*What you have to do*
Copy each line from the entries that the word "https" appears in.

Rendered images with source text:
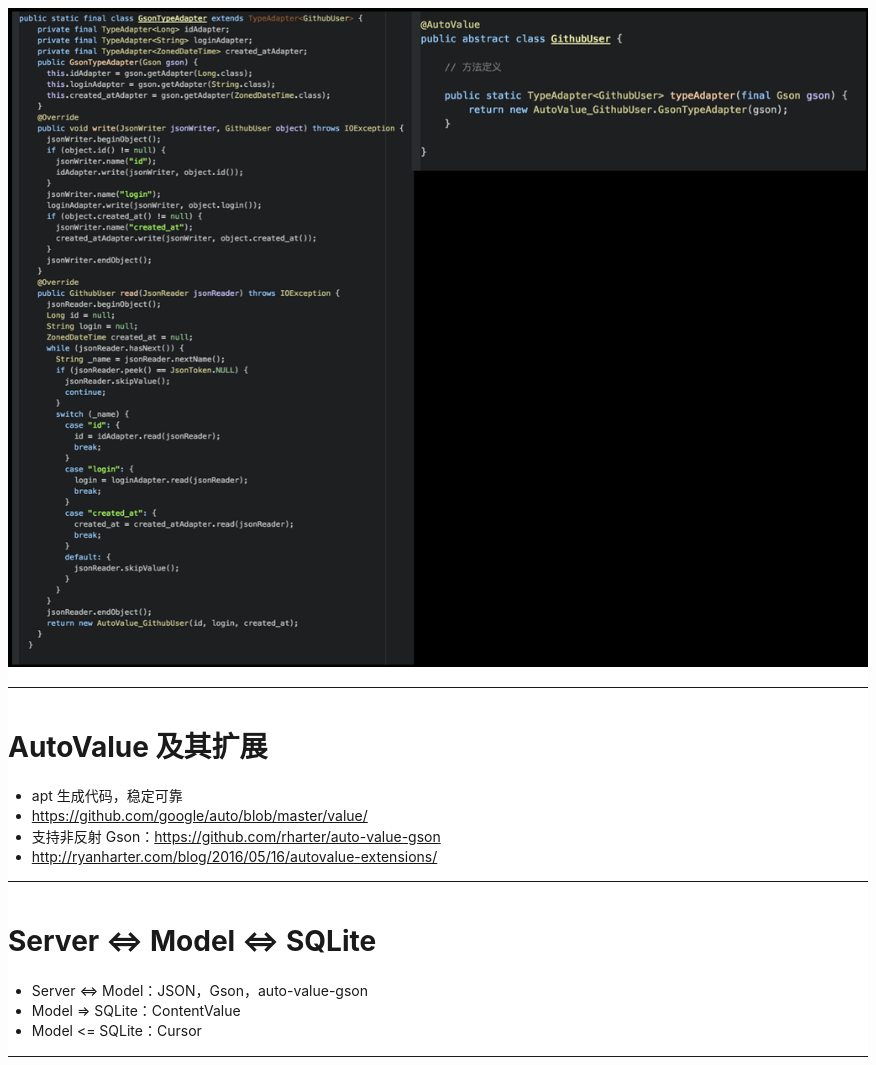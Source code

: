 ![](images/reflectless_gson_compare.png)

---

# AutoValue 及其扩展

+ apt 生成代码，稳定可靠
+ https://github.com/google/auto/blob/master/value/
+ 支持非反射 Gson：https://github.com/rharter/auto-value-gson
+ http://ryanharter.com/blog/2016/05/16/autovalue-extensions/

---

# Server <=> Model <=> SQLite

+ Server <=> Model：JSON，Gson，auto-value-gson
+ Model => SQLite：ContentValue
+ Model <= SQLite：Cursor

---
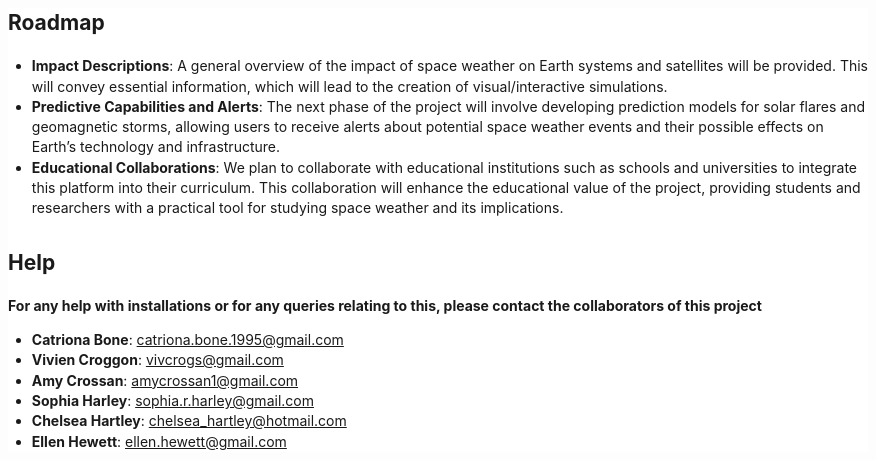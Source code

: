 

## Roadmap

- **Impact Descriptions**: A general overview of the impact of space weather on Earth systems and satellites will be provided. This will convey essential information, which will lead to the creation of visual/interactive simulations.
- **Predictive Capabilities and Alerts**: The next phase of the project will involve developing prediction models for solar flares and geomagnetic storms, allowing users to receive alerts about potential space weather events and their possible effects on Earth’s technology and infrastructure.
- **Educational Collaborations**: We plan to collaborate with educational institutions such as schools and universities to integrate this platform into their curriculum. This collaboration will enhance the educational value of the project, providing students and researchers with a practical tool for studying space weather and its implications.

## Help

**For any help with installations or for any queries relating to this, please contact the collaborators of this project**
- **Catriona Bone**: catriona.bone.1995@gmail.com
- **Vivien Croggon**: vivcrogs@gmail.com
- **Amy Crossan**: amycrossan1@gmail.com
- **Sophia Harley**: sophia.r.harley@gmail.com
- **Chelsea Hartley**: chelsea_hartley@hotmail.com
- **Ellen Hewett**: ellen.hewett@gmail.com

*Solution for this exercise*
+ https://github.com/google/auto/blob/master/value/
+ 支持非反射 Gson：https://github.com/rharter/auto-value-gson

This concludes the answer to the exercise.